→ **GOAL OF THE EXERCISE**
Search the data for the word "varieties". Reproduce every line where it is found.

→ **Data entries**
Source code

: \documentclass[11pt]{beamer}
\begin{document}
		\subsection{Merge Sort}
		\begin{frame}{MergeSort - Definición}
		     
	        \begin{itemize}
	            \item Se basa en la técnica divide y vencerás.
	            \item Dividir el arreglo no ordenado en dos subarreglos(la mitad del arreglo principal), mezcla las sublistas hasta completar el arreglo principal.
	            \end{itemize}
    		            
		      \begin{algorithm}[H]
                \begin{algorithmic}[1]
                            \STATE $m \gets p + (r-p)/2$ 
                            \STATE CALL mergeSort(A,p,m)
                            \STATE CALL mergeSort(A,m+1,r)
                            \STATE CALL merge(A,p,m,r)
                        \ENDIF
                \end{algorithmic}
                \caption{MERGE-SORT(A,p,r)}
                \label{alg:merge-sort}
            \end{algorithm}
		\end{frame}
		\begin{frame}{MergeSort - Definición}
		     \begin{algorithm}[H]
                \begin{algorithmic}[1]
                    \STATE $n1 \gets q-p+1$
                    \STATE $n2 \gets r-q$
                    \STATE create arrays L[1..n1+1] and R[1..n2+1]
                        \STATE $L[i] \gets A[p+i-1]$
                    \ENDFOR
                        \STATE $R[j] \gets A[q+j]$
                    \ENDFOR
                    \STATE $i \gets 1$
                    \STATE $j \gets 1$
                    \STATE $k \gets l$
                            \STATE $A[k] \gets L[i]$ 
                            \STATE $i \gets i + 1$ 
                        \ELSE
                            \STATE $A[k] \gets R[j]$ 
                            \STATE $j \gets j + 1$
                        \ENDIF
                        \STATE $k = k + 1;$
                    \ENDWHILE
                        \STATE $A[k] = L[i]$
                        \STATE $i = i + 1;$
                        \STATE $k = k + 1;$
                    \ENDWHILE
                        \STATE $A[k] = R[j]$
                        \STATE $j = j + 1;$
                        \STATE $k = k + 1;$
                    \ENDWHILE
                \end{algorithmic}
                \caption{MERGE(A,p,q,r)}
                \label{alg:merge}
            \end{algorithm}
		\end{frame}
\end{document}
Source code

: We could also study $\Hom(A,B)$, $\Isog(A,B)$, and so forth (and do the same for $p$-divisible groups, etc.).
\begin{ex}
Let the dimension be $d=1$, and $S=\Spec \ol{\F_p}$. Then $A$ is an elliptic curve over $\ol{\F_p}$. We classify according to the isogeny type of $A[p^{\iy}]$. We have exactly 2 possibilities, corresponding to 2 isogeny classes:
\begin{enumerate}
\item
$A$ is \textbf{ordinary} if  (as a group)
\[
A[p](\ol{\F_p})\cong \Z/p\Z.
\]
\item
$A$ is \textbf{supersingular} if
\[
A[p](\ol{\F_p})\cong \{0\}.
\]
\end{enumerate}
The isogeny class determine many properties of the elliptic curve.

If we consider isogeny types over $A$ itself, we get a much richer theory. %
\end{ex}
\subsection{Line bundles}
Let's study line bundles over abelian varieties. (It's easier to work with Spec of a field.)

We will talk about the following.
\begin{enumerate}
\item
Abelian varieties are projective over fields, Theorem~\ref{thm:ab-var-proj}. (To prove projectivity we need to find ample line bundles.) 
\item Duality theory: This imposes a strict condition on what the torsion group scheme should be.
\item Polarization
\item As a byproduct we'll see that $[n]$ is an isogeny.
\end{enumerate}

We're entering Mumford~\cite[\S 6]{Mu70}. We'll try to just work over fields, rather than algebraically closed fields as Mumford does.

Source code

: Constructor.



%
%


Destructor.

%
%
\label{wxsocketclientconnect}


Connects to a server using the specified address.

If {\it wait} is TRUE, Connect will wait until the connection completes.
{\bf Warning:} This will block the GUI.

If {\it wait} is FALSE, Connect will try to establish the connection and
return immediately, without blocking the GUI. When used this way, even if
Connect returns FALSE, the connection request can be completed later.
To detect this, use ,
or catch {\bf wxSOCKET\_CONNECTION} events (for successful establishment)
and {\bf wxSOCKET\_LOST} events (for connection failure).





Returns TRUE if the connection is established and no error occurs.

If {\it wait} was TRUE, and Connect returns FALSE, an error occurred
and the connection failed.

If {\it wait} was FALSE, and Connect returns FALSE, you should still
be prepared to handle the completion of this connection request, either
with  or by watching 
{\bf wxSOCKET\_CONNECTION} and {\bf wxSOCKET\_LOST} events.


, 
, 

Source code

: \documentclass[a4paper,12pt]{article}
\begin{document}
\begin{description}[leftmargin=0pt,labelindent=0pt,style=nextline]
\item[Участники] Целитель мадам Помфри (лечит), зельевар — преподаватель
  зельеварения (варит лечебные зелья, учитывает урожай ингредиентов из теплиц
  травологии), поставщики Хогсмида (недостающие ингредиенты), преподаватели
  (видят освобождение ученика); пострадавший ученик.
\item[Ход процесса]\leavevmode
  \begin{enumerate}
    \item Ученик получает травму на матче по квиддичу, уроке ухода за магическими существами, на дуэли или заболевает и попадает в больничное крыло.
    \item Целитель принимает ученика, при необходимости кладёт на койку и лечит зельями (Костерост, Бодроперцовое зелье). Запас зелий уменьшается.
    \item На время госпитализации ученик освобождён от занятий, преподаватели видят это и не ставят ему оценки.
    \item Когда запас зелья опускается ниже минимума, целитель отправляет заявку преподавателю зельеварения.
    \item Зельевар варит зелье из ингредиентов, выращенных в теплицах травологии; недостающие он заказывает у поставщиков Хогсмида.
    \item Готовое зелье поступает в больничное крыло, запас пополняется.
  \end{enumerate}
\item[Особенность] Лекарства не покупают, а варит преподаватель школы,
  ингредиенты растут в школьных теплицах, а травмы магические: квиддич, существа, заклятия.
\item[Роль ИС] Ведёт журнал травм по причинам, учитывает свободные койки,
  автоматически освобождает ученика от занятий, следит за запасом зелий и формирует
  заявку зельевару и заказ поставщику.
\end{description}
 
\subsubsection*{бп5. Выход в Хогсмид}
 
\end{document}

→ **ANSWER TO THIS EXERCISE**
Let's study line bundles over abelian varieties. (It's easier to work with Spec of a field.)
Abelian varieties are projective over fields, Theorem~\ref{thm:ab-var-proj}. (To prove projectivity we need to find ample line bundles.) 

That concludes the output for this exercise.